LA LIGA PLAYERS are set to strike for the first time in 27 years after failing to agree terms with league officials over the issue of improved salary guarantees.
“We have made clear that all the players support the players’ association,” Barcelona striker David Villa said. “If a solution is not found, we won’t play.”
And after this week’s unproductive meetings, it appears that any solution will be hard come by.
“It is impossible, at this point in the week, to reach a deal to sign a new collective bargaining agreement,” league president Jose Luis Astiazaran said on Thursday.
The conflict is all about player wages. Players want better guarantees, with clubs owing up to $72 million in unpaid salaries to more than 200 players.
The league has proposed to create a fund for players whose teams are under bankruptcy protection that would guarantee a minimum annual salary of $345,000 for players in the first division and $172,000 for those in the second division. It says this is “the maximum the league’s economic capacity” can afford.
However, the players’ association says that is not enough.
“The fund to guarantee salaries is a system imposed by the league so that the teams can continue to take advantage of bankruptcy protection with complete impunity,” the AFE said in a statement.
At the centre of the dispute is Spain’s bankruptcy law, which allows insolvent clubs to re-negotiate or delay paying player salaries — just like other outstanding debts — while under bankruptcy protection.
The players’ association wants to put on end to this and supports legislation making its way though the Spanish parliament that would immediately relegate clubs to the third division if they become insolvent and are unable to meet their payrolls. It is expected to pass in September, but wouldn’t go into effect until the end of this season.
There are six topflight clubs and a number of second-division clubs in bankruptcy protection.
Real Madrid coach Jose Mourinho said that he had no part in the conflict, but he would stand by his players’ decision.
“That’s not my (problem, but) if it’s a decision by the players I have to respect that,” he said. “If we have to play next weekend, we are ready to play.”
Other clubs have direct conflicts with the strike.
Villarreal faces a critical game on Tuesday when it must rally from a 1-0 deficit against Danish club Odense in its Champions League qualifying round series.
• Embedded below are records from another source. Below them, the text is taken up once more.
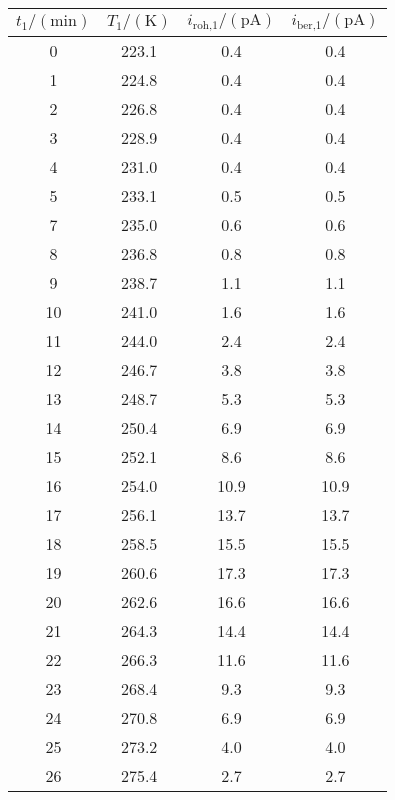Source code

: \label{tab:tabData1_1}
	\begin{tabular}{S[table-format=2.0]S[table-format=3.1]S[table-format=2.1]S[table-format=2.1]}
		\toprule
		{$t_\text{1}/(\si{\minute})$} & {$T_\text{1}/(\si{\kelvin})$} & {$i_\text{roh,1}/(\si{\pico\ampere})$} & {$i_\text{ber,1}/(\si{\pico\ampere})$} \\
		 & 223.1 & 0.4 & 0.4 \\
		 1 & 224.8 & 0.4 & 0.4 \\
		 2 & 226.8 & 0.4 & 0.4 \\
		 3 & 228.9 & 0.4 & 0.4 \\
		 4 & 231.0 & 0.4 & 0.4 \\
		 5 & 233.1 & 0.5 & 0.5 \\
		 7 & 235.0 & 0.6 & 0.6 \\
		 8 & 236.8 & 0.8 & 0.8 \\
		 9 & 238.7 & 1.1 & 1.1 \\
		10 & 241.0 & 1.6 & 1.6 \\
		11 & 244.0 & 2.4 & 2.4 \\
		12 & 246.7 & 3.8 & 3.8 \\
		13 & 248.7 & 5.3 & 5.3 \\
		14 & 250.4 & 6.9 & 6.9 \\
		15 & 252.1 & 8.6 & 8.6 \\
		16 & 254.0 & 10.9 & 10.9 \\
		17 & 256.1 & 13.7 & 13.7 \\
		18 & 258.5 & 15.5 & 15.5 \\
		19 & 260.6 & 17.3 & 17.3 \\
		20 & 262.6 & 16.6 & 16.6 \\
		21 & 264.3 & 14.4 & 14.4 \\
		22 & 266.3 & 11.6 & 11.6 \\
		23 & 268.4 & 9.3 & 9.3 \\
		24 & 270.8 & 6.9 & 6.9 \\
		25 & 273.2 & 4.0 & 4.0 \\
		26 & 275.4 & 2.7 & 2.7 \\
		\bottomrule
	\end{tabular}
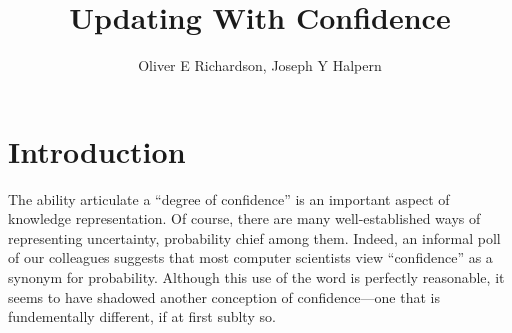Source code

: \documentclass{article}
\title{Updating With Confidence}
\author{Oliver E Richardson, Joseph Y Halpern}
\begin{document}
\maketitle

\tableofcontents
\clearpage

\section{Introduction}

\def\stmt{$A$}


The ability articulate a ``degree of confidence'' is an important aspect of knowledge representation.
Of course, there are many well-established ways of representing uncertainty,
    probability chief among them.
Indeed, an informal poll of our colleagues suggests that most computer scientists view ``confidence'' as a synonym for probability.
Although this use of the word is perfectly reasonable, it seems to have shadowed another conception of confidence---one that is fundementally different, if at first sublty so. 
 
\end{document}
The club has announced its players are expected to report for training Friday morning.
Barring a deal over the next few days, the AFE plans to continue the work stoppage the following weekend, delaying the second round of games as well.
The league wouldn’t begin until 10 September under such a scenario. The league has not announced if the games scheduled for the first week would then be played or if the calendar would be reshuffled.
“It looks like that until Christmas there are no possible dates for the games,” said Real Sociedad midfielder Xabi Prieto. “So if we have to we’ll play during the Christmas break.”
Since its creation in 1979, the AFE has called three previous strikes, the last coming in 1984.
- AP
Additional reporting: Paul Fennessy
How can these guys complain about their salaries when their being paid hundreds of thousands if not millions more than any average worker?
Fair play to these professional footballers standing up for there rights and the right to bleed as much cash as possible put of the ordinary football fan. People don’t understand the hardship and the working condition footballers are subjected to, made to work for 2 hrs a day, made to eat breakfast and lunch that your employer provides free of charge, made to take bonuses for being good at your job, made to travel first class to exotic locations at the clubs expense, made to take home your salary even thou you may be woefully incompetent at your job. These brave workers need the job security it’s ok for you or me to turn up on a Monday morning and be told "your jobs gone were bankrupt" but can you imagine the chaos if a load of footballers were out of work, society would breakdown as we know it. I for one support these hero’s!
You’re both missing the point of the strike action. It’s been proposed by the smaller clubs, those with serious debt problems, those that haven’t been able to pay their players a wage in over a year in some cases. This is nothing to do with the big clubs of the league and the galactic salaries they command.
The Spanish league differs to others in how TV payments and other perks are paid out, usually with very little going to the smaller clubs who cannot afford now to compete.
It needs to change, hence I’m all for this strike and hope it provides the small clubs with a resolution (and I’m a lifelong genuine Barcelona fan).